I’ve taken over a php based site and trying to understand a bit. What I don’t get is the below in the index.php on my site. I’ve included just part of this. The top declares a variable to my understanding. But the use of DOCUMENT_ROOT below and also elsewhere causes PHP to assume a constant. I’m not sure it should be a constant as it looks to me like it’s declared as a variable. I can solve the messages by putting single quotes around DOCUMENT_ROOT I assume telling PHP (5.4) that it’s a constant. But then why declare it as a variable? If I change this in any way it breaks. If I define this is a constant and remove the variable declaration PHP doesn’t end up getting the path right for the include scripts it looks like. Having a tough time understanding. Most other scripts there are no variables declared. Just things like DOCUMENT_ROOT used and other what I assume are constants that can be solved by putting them in single quotes. Also have complaints about variables as they aren’t declared.

<?php $DOCUMENT_ROOT = "/home/mysite/domains/mysite/public_html"; include($_SERVER[DOCUMENT_ROOT] . "/inc/functions.php"); ?>

Notice: Use of undefined constant DOCUMENT_ROOT - assumed ‘DOCUMENT_ROOT’ in […][…] on line 5

The is the result of a collection of bad decisions on php’s part.

The main confusion is due to php allowing an array’s associative index name, that is a string, and should be surrounded by quotes (single or double), to be left un-quoted, which is syntactically how a defined constant would be used in code. Php than assumed that if there is no matching defined constant, that the value should be treated as a string. The error message about this conversion/assumption was always being produced, however php also actively promoted hiding some error types to make code look better than it actually is. Fortunately, the bad decision to do this conversion/assumption is now deprecated and will be removed in the future. The correct syntax for the $_SERVER … variable, which can also be found in the documentation, is -


‘DOCUMENT_ROOT’ in the above is an associative array index name and it is properly a string.
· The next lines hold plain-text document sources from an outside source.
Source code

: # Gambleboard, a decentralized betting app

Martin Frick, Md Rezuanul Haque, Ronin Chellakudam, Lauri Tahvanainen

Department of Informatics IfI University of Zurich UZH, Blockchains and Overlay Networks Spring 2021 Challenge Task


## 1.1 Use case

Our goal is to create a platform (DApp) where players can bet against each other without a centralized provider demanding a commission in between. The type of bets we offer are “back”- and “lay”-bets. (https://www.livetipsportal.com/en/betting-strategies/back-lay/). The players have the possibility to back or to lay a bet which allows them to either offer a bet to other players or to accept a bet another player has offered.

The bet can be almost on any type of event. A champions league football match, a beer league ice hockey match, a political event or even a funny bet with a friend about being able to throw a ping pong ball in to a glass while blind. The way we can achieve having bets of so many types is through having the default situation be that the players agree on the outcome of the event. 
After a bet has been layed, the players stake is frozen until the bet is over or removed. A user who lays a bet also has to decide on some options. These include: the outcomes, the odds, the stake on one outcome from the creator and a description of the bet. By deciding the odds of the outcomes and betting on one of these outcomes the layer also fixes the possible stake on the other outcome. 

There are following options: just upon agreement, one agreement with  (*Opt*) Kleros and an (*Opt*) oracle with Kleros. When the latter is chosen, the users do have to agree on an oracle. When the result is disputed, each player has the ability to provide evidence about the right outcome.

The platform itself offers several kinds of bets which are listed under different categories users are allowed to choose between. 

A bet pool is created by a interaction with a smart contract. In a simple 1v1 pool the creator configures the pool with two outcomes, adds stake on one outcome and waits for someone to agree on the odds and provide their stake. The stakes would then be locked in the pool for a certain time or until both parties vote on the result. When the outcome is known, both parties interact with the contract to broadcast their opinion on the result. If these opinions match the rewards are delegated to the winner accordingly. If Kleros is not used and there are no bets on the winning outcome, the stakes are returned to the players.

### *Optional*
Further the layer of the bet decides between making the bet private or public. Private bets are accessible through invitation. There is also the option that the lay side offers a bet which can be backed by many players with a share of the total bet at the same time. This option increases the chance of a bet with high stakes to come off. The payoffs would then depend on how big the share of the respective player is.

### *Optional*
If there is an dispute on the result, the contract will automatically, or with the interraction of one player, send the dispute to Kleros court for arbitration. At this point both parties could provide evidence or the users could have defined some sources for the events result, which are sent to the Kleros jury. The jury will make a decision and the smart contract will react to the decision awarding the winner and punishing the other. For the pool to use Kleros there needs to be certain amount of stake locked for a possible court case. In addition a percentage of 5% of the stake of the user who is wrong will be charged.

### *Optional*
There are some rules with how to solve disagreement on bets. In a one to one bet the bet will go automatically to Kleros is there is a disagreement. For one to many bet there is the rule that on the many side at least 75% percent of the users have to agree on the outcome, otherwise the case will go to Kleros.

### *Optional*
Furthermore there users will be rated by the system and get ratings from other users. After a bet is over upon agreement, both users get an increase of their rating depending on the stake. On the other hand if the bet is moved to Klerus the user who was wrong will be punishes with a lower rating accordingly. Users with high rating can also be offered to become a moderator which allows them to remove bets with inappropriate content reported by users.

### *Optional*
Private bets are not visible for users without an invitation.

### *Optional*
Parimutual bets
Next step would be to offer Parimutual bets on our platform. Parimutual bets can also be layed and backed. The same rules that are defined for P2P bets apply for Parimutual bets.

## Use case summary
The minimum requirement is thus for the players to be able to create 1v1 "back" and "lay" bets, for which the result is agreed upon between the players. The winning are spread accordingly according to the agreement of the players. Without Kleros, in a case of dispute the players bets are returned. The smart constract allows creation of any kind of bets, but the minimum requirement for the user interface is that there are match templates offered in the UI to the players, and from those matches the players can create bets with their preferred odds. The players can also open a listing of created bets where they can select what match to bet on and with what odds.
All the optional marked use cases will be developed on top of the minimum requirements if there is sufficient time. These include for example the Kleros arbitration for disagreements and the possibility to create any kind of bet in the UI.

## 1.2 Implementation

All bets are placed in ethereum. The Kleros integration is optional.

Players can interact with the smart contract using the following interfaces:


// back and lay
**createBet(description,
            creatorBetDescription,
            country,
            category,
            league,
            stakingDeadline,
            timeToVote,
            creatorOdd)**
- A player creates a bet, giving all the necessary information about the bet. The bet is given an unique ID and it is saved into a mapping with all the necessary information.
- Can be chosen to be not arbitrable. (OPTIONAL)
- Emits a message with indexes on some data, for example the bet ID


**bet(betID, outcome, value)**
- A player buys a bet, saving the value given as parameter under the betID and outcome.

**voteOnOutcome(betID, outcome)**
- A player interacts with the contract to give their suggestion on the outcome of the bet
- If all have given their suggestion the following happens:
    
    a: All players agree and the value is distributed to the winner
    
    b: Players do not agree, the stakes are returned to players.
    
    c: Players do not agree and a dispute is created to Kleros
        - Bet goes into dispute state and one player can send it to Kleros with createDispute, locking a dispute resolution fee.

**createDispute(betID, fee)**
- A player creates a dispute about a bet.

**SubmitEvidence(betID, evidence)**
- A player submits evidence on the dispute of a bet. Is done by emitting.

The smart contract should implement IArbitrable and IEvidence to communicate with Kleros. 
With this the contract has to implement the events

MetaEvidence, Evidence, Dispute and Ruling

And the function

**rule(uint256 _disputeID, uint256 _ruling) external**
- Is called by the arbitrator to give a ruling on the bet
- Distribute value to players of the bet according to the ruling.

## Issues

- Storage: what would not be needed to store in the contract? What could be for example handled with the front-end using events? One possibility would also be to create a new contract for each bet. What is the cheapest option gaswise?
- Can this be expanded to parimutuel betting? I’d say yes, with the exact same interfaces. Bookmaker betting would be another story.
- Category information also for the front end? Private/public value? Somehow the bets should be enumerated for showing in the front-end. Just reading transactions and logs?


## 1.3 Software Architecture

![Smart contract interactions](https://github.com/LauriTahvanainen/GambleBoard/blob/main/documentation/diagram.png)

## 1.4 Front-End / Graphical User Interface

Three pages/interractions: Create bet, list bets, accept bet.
The second bad decision affecting what you have found in the code, is left over from register_globals (removed in php5.4.) With register_globals, the existence of the $_SERVER['DOCUMENT_ROOT'] super-global variable ‘automatically’ caused the regular program variable $DOCUMENT_ROOT to be created and set to whatever value $_SERVER['DOCUMENT_ROOT'] contains. When register_globals were removed, to make the code work again, someone probably manually created the line of code assigning a value to $DOCUMENT_ROOT.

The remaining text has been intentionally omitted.